After 6 months of treatment, the serum levels of calcium and total 25-OH-VITD were increased in both groups, and the differences were statistically significant in the placebo group. Vitamin D is essential for calcium homeostasis. Vitamin D is metabolized into 25-OH-VITD and then becomes the active form 1, 25-OH-VITD.36 An inadequate serum level of vitamin D affects calcium absorption, resulting in a low serum calcium ion level, which triggers the release of parathyroid hormone, promotes bone absorption, and ultimately leads to osteomalacia or fracture.37 Although we found increased serum levels of calcium and total 25-OH-VITD in the JYMGG group, these increases were not statistically significant; this may be because JYMGG interfered with the absorption of vitamin D in Caltrate D in the human body, but the specific mechanism of the effect is unclear, possibly due to the complex multi-organ and multi-target mechanism of traditional Chinese medicine. This issue warrants further research in future clinical trials.

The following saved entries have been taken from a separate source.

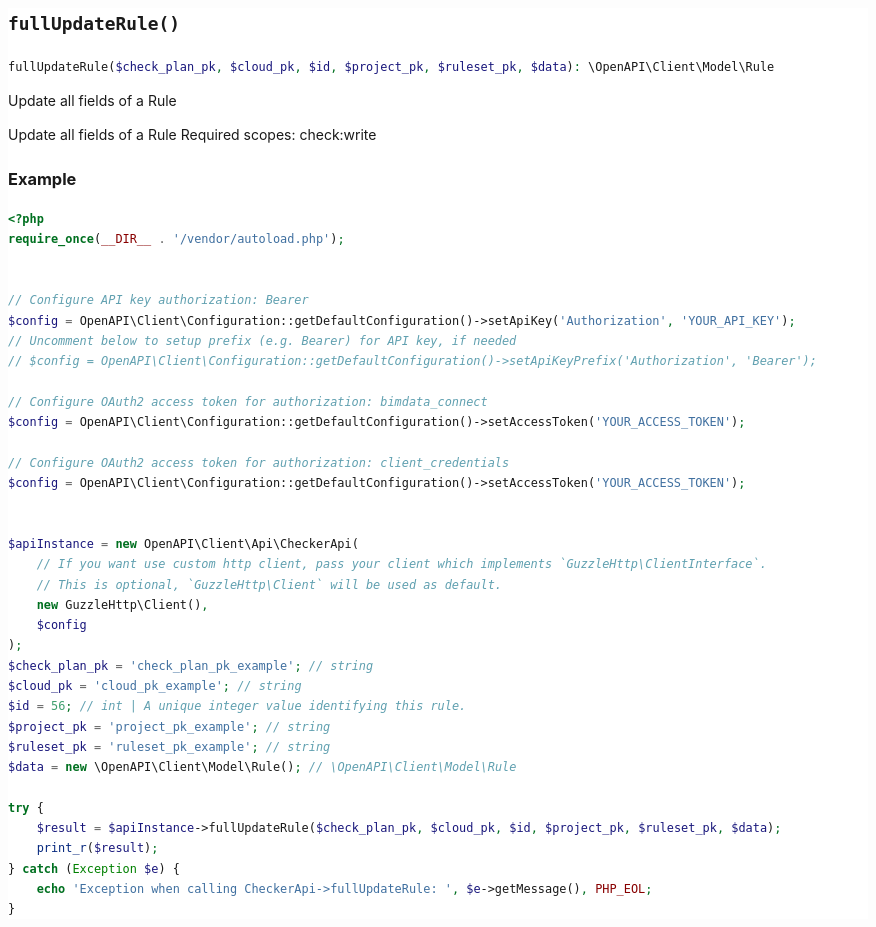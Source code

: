 ## `fullUpdateRule()`

```php
fullUpdateRule($check_plan_pk, $cloud_pk, $id, $project_pk, $ruleset_pk, $data): \OpenAPI\Client\Model\Rule
```

Update all fields of a Rule

Update all fields of a Rule Required scopes: check:write

### Example

```php
<?php
require_once(__DIR__ . '/vendor/autoload.php');


// Configure API key authorization: Bearer
$config = OpenAPI\Client\Configuration::getDefaultConfiguration()->setApiKey('Authorization', 'YOUR_API_KEY');
// Uncomment below to setup prefix (e.g. Bearer) for API key, if needed
// $config = OpenAPI\Client\Configuration::getDefaultConfiguration()->setApiKeyPrefix('Authorization', 'Bearer');

// Configure OAuth2 access token for authorization: bimdata_connect
$config = OpenAPI\Client\Configuration::getDefaultConfiguration()->setAccessToken('YOUR_ACCESS_TOKEN');

// Configure OAuth2 access token for authorization: client_credentials
$config = OpenAPI\Client\Configuration::getDefaultConfiguration()->setAccessToken('YOUR_ACCESS_TOKEN');


$apiInstance = new OpenAPI\Client\Api\CheckerApi(
    // If you want use custom http client, pass your client which implements `GuzzleHttp\ClientInterface`.
    // This is optional, `GuzzleHttp\Client` will be used as default.
    new GuzzleHttp\Client(),
    $config
);
$check_plan_pk = 'check_plan_pk_example'; // string
$cloud_pk = 'cloud_pk_example'; // string
$id = 56; // int | A unique integer value identifying this rule.
$project_pk = 'project_pk_example'; // string
$ruleset_pk = 'ruleset_pk_example'; // string
$data = new \OpenAPI\Client\Model\Rule(); // \OpenAPI\Client\Model\Rule

try {
    $result = $apiInstance->fullUpdateRule($check_plan_pk, $cloud_pk, $id, $project_pk, $ruleset_pk, $data);
    print_r($result);
} catch (Exception $e) {
    echo 'Exception when calling CheckerApi->fullUpdateRule: ', $e->getMessage(), PHP_EOL;
}
```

The present study had some limitations. First, although JYMGG contains epimedium, estrogen-dependent organs (ie, breasts and uterus) were not assessed as safety observation indicators. Second, the efficacy of JYMGG in the treatment of osteoporosis was not evaluated with fracture as the endpoint. Third, the duration of intervention was too short to detect significant differences in BMD and some bone metabolism indicators between the treatment and placebo groups.

Conclusion

In summary, we conducted a prospective study to investigate the efficacy of a Chinese herbal compound in the treatment of osteopenic low back pain. The results showed that JYMGG significantly relieved the symptoms of low back pain in patients with reduced bone mass. This study provides more clinical evidence for the treatment of lumbago and suggests the effectiveness of JYMGG as a new treatment method for patients with lumbago.

Data Sharing Statement

We are willing to share individual deidentified participant data. We will share Individual participant data that underlie the results reported in this article, after deidentification (text, tables, figures, and appendices). Study Protocol, Statistical Analysis Plan, Informed Consent Form, Clinical Study Report, Analytic Code will be made available. Anyone who wishes to access the data can get the above data by sending an email to this email address: [email protected]. These data are available for: beginning 3 months and ending 5 years following article publication.

Ethical Approval

All procedures performed in studies involving human participants were in accordance with the ethical standards of the institutional and national research committee and with the 1964 Helsinki declaration and its later amendments or comparable ethical standards.This research proposal was approved by the Ethics Committee of Longhua Hospital Shanghai University of Traditional Chinese Medicine on December 7, 2017.(Ethics Number: 2017LCSY056).

Informed Consent

Informed consent was obtained from all individual participants included in the study.

Acknowledgments

We thank Kelly Zammit, BVSc, from Liwen Bianji (Edanz) (www.liwenbianji.cn/), for editing the English text of a draft of this manuscript.

Funding

This work was supported by the Shanghai Shenkang Hospital Development Project (16CR3074B), Longhua Hospital-Minhang TCM Specialty Alliance construction project (2021-2023, LM03 Traditional Chinese Orthopedics &Traumatology), and the The fifth batch of dragon Medicine of Longhua Hospital affiliated to Shanghai University of Traditional Chinese Medicine (KC2022006).

Disclosure

Zihao Qin, Ke Xu, Jinhai Xu, Jie Ye, and Wen Mo declare that they have no conflict of interest in this work.